Having touched on two widgets of interest, a minimal control and a minimal display, the motivated reader will be tempted to begin building basic interfaces. However, we will need some other tools to build a usable interface. Simply placing widgets into an entity tree is not enough information for the system to build our interface; it will tell the system what controls are present, but it will not tell the system how those controls should be displayed - in particular, the system won't know 'where' on screen to place the controls, or, if they can be different sizes, how 'large' they should be. To provide this information, we turn to 'layouts'.
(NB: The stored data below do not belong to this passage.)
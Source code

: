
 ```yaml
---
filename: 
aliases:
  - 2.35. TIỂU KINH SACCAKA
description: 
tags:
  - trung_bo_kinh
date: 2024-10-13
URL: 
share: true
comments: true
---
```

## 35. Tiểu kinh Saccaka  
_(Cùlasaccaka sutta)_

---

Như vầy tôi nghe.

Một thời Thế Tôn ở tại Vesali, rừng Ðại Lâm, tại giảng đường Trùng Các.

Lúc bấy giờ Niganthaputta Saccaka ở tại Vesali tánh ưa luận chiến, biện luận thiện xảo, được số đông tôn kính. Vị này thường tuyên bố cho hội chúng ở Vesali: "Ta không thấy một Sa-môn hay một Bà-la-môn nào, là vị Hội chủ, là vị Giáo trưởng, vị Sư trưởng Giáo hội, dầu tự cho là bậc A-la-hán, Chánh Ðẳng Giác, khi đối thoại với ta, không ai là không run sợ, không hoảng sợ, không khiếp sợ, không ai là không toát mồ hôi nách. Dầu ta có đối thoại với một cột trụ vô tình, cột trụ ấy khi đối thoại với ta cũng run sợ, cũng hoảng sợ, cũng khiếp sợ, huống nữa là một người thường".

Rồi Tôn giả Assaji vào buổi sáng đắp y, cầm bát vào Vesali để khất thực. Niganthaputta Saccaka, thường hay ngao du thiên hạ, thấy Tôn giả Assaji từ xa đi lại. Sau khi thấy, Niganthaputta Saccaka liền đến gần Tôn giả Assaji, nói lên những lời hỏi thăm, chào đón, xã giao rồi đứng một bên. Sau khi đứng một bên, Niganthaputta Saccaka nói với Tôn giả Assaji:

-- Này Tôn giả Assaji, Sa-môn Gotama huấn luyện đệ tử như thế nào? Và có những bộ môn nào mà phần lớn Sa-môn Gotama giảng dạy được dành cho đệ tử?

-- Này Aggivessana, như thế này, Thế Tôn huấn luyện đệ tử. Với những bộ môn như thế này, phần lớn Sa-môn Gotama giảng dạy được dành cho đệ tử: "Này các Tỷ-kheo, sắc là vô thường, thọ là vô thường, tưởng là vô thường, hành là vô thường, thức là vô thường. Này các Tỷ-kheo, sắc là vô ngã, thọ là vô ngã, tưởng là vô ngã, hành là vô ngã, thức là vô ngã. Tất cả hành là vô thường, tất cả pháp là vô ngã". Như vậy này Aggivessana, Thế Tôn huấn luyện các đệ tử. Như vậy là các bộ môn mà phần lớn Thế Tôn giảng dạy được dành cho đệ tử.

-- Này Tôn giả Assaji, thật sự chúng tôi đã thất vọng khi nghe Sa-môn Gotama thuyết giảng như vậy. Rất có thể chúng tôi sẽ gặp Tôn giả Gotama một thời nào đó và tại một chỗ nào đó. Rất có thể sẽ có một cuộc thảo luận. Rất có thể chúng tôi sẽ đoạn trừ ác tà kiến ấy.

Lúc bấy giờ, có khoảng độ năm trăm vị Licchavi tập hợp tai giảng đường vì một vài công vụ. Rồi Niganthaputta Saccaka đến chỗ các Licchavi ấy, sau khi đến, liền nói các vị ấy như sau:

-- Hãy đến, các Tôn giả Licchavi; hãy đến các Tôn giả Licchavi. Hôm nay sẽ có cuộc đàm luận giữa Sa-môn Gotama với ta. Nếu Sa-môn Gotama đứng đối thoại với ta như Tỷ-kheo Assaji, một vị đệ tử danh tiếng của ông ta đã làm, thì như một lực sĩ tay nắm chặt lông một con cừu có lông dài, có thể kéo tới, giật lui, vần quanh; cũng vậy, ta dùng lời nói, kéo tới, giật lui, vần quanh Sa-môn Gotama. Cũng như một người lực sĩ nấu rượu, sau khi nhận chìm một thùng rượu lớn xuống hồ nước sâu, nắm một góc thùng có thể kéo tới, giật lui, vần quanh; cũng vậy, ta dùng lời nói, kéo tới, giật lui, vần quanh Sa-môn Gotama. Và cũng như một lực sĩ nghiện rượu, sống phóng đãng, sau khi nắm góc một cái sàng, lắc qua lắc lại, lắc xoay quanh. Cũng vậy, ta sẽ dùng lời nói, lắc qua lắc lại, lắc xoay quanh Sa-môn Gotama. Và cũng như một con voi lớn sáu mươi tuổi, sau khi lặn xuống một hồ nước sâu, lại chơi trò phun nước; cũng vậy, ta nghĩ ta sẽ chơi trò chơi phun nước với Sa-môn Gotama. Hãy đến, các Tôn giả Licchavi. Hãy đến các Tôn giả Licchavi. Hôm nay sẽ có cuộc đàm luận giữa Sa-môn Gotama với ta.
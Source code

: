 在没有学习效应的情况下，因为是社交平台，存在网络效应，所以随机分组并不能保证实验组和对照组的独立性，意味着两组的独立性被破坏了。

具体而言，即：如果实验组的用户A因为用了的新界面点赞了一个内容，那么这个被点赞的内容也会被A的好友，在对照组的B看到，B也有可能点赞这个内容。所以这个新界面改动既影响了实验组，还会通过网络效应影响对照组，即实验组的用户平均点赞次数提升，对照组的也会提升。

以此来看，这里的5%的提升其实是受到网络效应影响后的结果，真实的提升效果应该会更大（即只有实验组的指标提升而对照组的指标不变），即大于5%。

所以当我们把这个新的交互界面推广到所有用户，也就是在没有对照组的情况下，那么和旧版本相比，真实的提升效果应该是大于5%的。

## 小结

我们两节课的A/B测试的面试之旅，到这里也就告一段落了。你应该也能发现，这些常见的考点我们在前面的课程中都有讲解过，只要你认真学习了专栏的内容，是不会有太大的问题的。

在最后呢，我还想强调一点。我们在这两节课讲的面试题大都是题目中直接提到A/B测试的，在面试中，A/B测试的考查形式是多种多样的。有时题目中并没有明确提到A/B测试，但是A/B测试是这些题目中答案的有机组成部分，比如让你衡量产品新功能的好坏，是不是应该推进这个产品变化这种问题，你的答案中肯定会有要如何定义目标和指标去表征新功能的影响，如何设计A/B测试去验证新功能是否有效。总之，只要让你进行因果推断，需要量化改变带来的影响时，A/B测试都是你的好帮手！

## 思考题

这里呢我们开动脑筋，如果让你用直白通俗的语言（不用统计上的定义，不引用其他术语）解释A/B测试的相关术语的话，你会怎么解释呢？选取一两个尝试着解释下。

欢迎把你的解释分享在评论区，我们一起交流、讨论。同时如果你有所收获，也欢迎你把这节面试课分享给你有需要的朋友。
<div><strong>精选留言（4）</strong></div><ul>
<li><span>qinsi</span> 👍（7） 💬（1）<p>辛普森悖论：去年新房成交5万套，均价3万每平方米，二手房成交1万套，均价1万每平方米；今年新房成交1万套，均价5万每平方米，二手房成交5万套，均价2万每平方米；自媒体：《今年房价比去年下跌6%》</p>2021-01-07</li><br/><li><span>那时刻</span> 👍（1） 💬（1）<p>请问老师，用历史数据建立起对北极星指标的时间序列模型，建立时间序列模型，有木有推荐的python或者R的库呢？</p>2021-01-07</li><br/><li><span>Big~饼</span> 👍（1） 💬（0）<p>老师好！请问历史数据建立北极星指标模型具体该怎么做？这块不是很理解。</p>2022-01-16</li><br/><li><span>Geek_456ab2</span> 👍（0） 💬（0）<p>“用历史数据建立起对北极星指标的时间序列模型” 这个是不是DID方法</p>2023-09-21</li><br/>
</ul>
Positioning and Sizing[edit]

Widgets will typically provide 'minimum', 'maximum' and 'preferred' sizes; these sizes can depend on what the widget's intended purpose is, and what its current contents are. For example, a Button's minimum, maximum and preferred size might all be the same, and they might be determined entirely by the text content of the button (and perhaps the current 'style sheet' in use in the application); meanwhile, an empty BasicWidget might not have any maximum size, but its minimum and preferred sizes might be determined by the widgets it contains. These properties can vary both 'vertically' and 'horizontally' - a widget might have a specified maximum 'height' that it can occupy, but it might be capable of being any 'length'.

Widgets may also have different "willingness" to grow vertically or horizontally. For example, it might be the case that we have two widgets laid out in a row, and neither of them might specify a maximum length: in this case, how should we allocate the vertical space of the widget? While some toolkits might use some combination of the different sizes and some implicit rules, other toolkits provide us with 'weights'. Weights represent how much "slack space" should be given to the components in the case that a layout has more space available than all widget's minimum or preferred sizes. In some toolkits, weights are (implicit or explicit) properties of the 'widgets' while in others they are properties of the 'layouts'; the distinction is not terribly important, as they tend to perform the same role.